Habertürk
    Takipde Kalın!
      Günlük gelişmeleri takip edebilmek için habertürk uygulamasını indirin

        Meclis Libya tezkeresini kabul etti ve günlerden buyana asker gönderme meselesini tartışıyoruz…

        Bu vesile pek bilmediğimiz bir konuyu, son dönem siyaset hayatımızda çok önemli yeri olan bir sabık başbakanımızın, Bülent Ecevit’in, anne tarafından soyunun bir zamanlar imparatorluk toprağı olan Libya’ya uzandığını anlatmak istedim…

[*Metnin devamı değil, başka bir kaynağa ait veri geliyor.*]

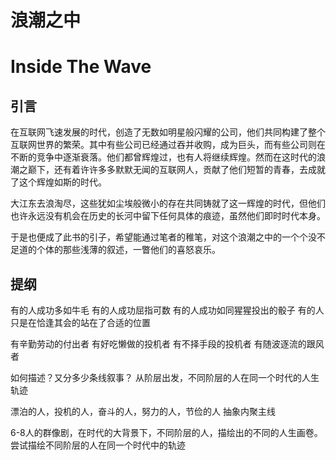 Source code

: # 浪潮之中
# Inside The Wave

## 引言
在互联网飞速发展的时代，创造了无数如明星般闪耀的公司，他们共同构建了整个互联网世界的繁荣。其中有些公司已经通过吞并收购，成为巨头，而有些公司则在不断的竞争中逐渐衰落。他们都曾辉煌过，也有人将继续辉煌。然而在这时代的浪潮之巅下，还有着许许多多默默无闻的互联网人，贡献了他们短暂的青春，去成就了这个辉煌如斯的时代。

大江东去浪淘尽，这些犹如尘埃般微小的存在共同铸就了这一辉煌的时代，但他们也许永远没有机会在历史的长河中留下任何具体的痕迹，虽然他们即时时代本身。

于是也便成了此书的引子，希望能通过笔者的稚笔，对这个浪潮之中的一个个没不足道的个体的那些浅薄的叙述，一瞥他们的喜怒哀乐。



## 提纲
有的人成功多如牛毛
有的人成功屈指可数
有的人成功如同猩猩投出的骰子
有的人只是在恰逢其会的站在了合适的位置

有辛勤劳动的付出者
有好吃懒做的投机者
有不择手段的投机者
有随波逐流的跟风者

如何描述？又分多少条线叙事？
从阶层出发，不同阶层的人在同一个时代的人生轨迹

漂泊的人，投机的人，奋斗的人，努力的人，节俭的人
抽象内聚主线

6-8人的群像剧，在时代的大背景下，不同阶层的人，描绘出的不同的人生画卷。
尝试描绘不同阶层的人在同一个时代中的轨迹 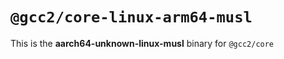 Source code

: # `@gcc2/core-linux-arm64-musl`

This is the **aarch64-unknown-linux-musl** binary for `@gcc2/core`
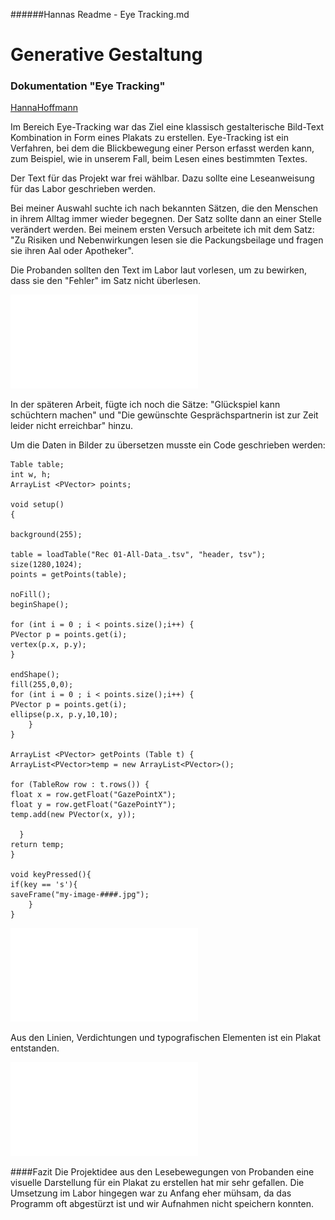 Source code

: ######Hannas Readme - Eye Tracking.md  

# Generative Gestaltung
### Dokumentation "Eye Tracking"

[HannaHoffmann](https://github.com/HannaHoffmann)

Im Bereich Eye-Tracking war das Ziel eine klassisch gestalterische Bild-Text Kombination in Form eines Plakats zu erstellen.
Eye-Tracking ist ein Verfahren, bei dem die Blickbewegung einer Person erfasst werden kann, zum Beispiel, wie in unserem Fall, beim Lesen eines bestimmten Textes.

Der Text für das Projekt war frei wählbar. Dazu sollte eine Leseanweisung für das Labor geschrieben werden.

Bei meiner Auswahl suchte ich nach bekannten Sätzen, die den Menschen in ihrem Alltag immer wieder begegnen. Der Satz sollte dann an einer Stelle verändert werden. Bei meinem ersten Versuch arbeitete ich mit dem Satz: "Zu Risiken und Nebenwirkungen lesen sie die Packungsbeilage und fragen sie ihren Aal oder Apotheker".

Die Probanden sollten den Text im Labor laut vorlesen, um zu bewirken, dass sie den "Fehler" im Satz nicht überlesen.

![](images/Apotheke_Erster_Versuch.pdf)

In der späteren Arbeit, fügte ich noch die Sätze: "Glückspiel kann schüchtern machen" und "Die gewünschte Gesprächspartnerin ist zur Zeit leider nicht erreichbar" hinzu.

Um die Daten in Bilder zu übersetzen musste ein Code geschrieben werden:

	Table table;
	int w, h;
	ArrayList <PVector> points;
	
	void setup() 
	{
	
	background(255);
	
	table = loadTable("Rec 01-All-Data_.tsv", "header, tsv");
	size(1280,1024);
	points = getPoints(table);
	
	noFill();
	beginShape();
	
	for (int i = 0 ; i < points.size();i++) {
    PVector p = points.get(i);
    vertex(p.x, p.y);
    }
    
    endShape();
    fill(255,0,0);
    for (int i = 0 ; i < points.size();i++) {
    PVector p = points.get(i);
    ellipse(p.x, p.y,10,10);
    	}
    }
    
    ArrayList <PVector> getPoints (Table t) {
    ArrayList<PVector>temp = new ArrayList<PVector>();
    
	for (TableRow row : t.rows()) {
	float x = row.getFloat("GazePointX"); 
	float y = row.getFloat("GazePointY");
	temp.add(new PVector(x, y));
	
	  }
	return temp;
	}

	void keyPressed(){
	if(key == 's'){
	saveFrame("my-image-####.jpg");
		}
	}
	
![](Plakate/Mit_Typo.pdf)

Aus den Linien, Verdichtungen und typografischen Elementen ist ein Plakat entstanden.

![](Plakate/Plakat2_A4.pdf)

####Fazit
Die Projektidee aus den Lesebewegungen von Probanden eine visuelle Darstellung für ein Plakat zu erstellen hat mir sehr gefallen. Die Umsetzung im Labor hingegen war zu Anfang eher mühsam, da das Programm oft abgestürzt ist und wir Aufnahmen nicht speichern konnten.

        27 Temmuz 2005’te, Bülent Ecevit ile Ankara’daki evinde banda da kaydettiğim uzun bir sohbet yapmıştık. Rahmetli Ecevit, Rahşan Hanım’ın demlediği ve lezzeti hâlâ damağımda olan harikulâde çaylarımızı yudumlarken bana Osmanlı Tarihi ile alâkalı bazı kanaatlerini, Diyanet İşleri Başkanlığı’na bağışladığı Suudi Arabistan’daki mal varlığının kaynağını, Sultan Vahideddin’in torunları ile olan yakın münasebetini ve ailesinin Libya ile olan bağlantısını anlatmıştı.

        Bugün burada, sohbetimizin Libya ile alâkalı kısmını Ecevit’in sesinden yayınlıyorum…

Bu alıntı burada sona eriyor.